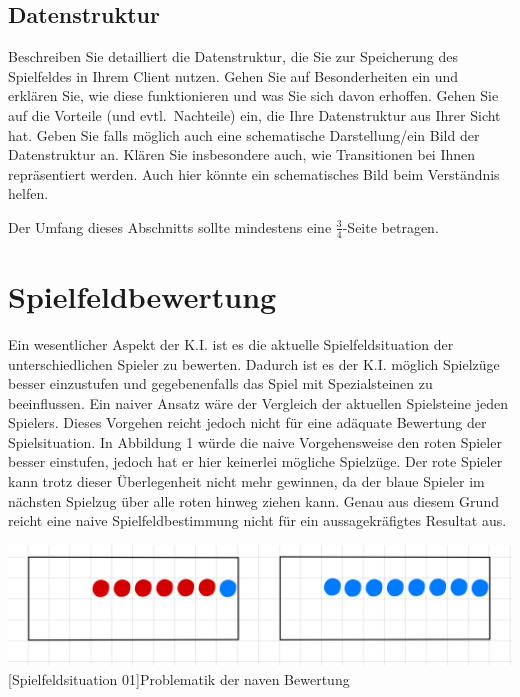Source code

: \documentclass[12pt,a4paper,bibliography=totocnumbered,listof=totocnumbered]{article}
\begin{document}
\subsection{Datenstruktur}
Beschreiben Sie detailliert die Datenstruktur, die Sie zur Speicherung des Spielfeldes in Ihrem Client nutzen. Gehen Sie auf Besonderheiten ein und erklären Sie, wie diese funktionieren und was Sie sich davon erhoffen. Gehen Sie auf die Vorteile (und evtl.\ Nachteile) ein, die Ihre Datenstruktur aus Ihrer Sicht hat. Geben Sie falls möglich auch eine schematische Darstellung/ein Bild der Datenstruktur an. Klären Sie insbesondere auch, wie Transitionen bei Ihnen repräsentiert werden. Auch hier könnte ein schematisches Bild beim Verständnis helfen.

Der Umfang dieses Abschnitts sollte mindestens eine $\frac{3}{4}$-Seite betragen.


\newpage
\section{Spielfeldbewertung}
Ein wesentlicher Aspekt der K.I. ist es die aktuelle Spielfeldsituation der unterschiedlichen Spieler zu bewerten. Dadurch ist es der K.I. möglich Spielzüge besser einzustufen und gegebenenfalls das Spiel mit Spezialsteinen zu beeinflussen. Ein naiver Ansatz wäre der Vergleich der aktuellen Spielsteine jeden Spielers. Dieses Vorgehen reicht jedoch nicht für eine adäquate Bewertung der Spielsituation. In Abbildung 1 würde die naive Vorgehensweise den roten Spieler besser einstufen, jedoch hat er hier keinerlei mögliche Spielzüge. Der rote Spieler kann trotz dieser Überlegenheit nicht mehr gewinnen, da der blaue Spieler im nächsten Spielzug über alle roten hinweg ziehen kann. Genau aus diesem Grund reicht eine naive Spielfeldbestimmung nicht für ein aussagekräfigtes Resultat aus.

\vspace{1em}
\begin{minipage}{\linewidth}
	\centering
	\includegraphics[width=0.6\linewidth]{pics/naive-spielsituation.png}
	[Spielfeldsituation 01]{Problematik der naven Bewertung}
	\label{fig:naivespielfeld01}
\end{minipage}
\end{document}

### WHAT NEEDS TO BE DONE
Would you give the data above again word for word, skipping any images?

### ANSWER BELOW
Source code

: \documentclass[12pt,a4paper,bibliography=totocnumbered,listof=totocnumbered]{article}
\begin{document}
\subsection{Datenstruktur}
Beschreiben Sie detailliert die Datenstruktur, die Sie zur Speicherung des Spielfeldes in Ihrem Client nutzen. Gehen Sie auf Besonderheiten ein und erklären Sie, wie diese funktionieren und was Sie sich davon erhoffen. Gehen Sie auf die Vorteile (und evtl.\ Nachteile) ein, die Ihre Datenstruktur aus Ihrer Sicht hat. Geben Sie falls möglich auch eine schematische Darstellung/ein Bild der Datenstruktur an. Klären Sie insbesondere auch, wie Transitionen bei Ihnen repräsentiert werden. Auch hier könnte ein schematisches Bild beim Verständnis helfen.

Der Umfang dieses Abschnitts sollte mindestens eine $\frac{3}{4}$-Seite betragen.


\newpage
\section{Spielfeldbewertung}
Ein wesentlicher Aspekt der K.I. ist es die aktuelle Spielfeldsituation der unterschiedlichen Spieler zu bewerten. Dadurch ist es der K.I. möglich Spielzüge besser einzustufen und gegebenenfalls das Spiel mit Spezialsteinen zu beeinflussen. Ein naiver Ansatz wäre der Vergleich der aktuellen Spielsteine jeden Spielers. Dieses Vorgehen reicht jedoch nicht für eine adäquate Bewertung der Spielsituation. In Abbildung 1 würde die naive Vorgehensweise den roten Spieler besser einstufen, jedoch hat er hier keinerlei mögliche Spielzüge. Der rote Spieler kann trotz dieser Überlegenheit nicht mehr gewinnen, da der blaue Spieler im nächsten Spielzug über alle roten hinweg ziehen kann. Genau aus diesem Grund reicht eine naive Spielfeldbestimmung nicht für ein aussagekräfigtes Resultat aus.

\vspace{1em}
\begin{minipage}{\linewidth}
	\centering
	\includegraphics[width=0.6\linewidth]{pics/naive-spielsituation.png}
	[Spielfeldsituation 01]{Problematik der naven Bewertung}
	\label{fig:naivespielfeld01}
\end{minipage}
\end{document}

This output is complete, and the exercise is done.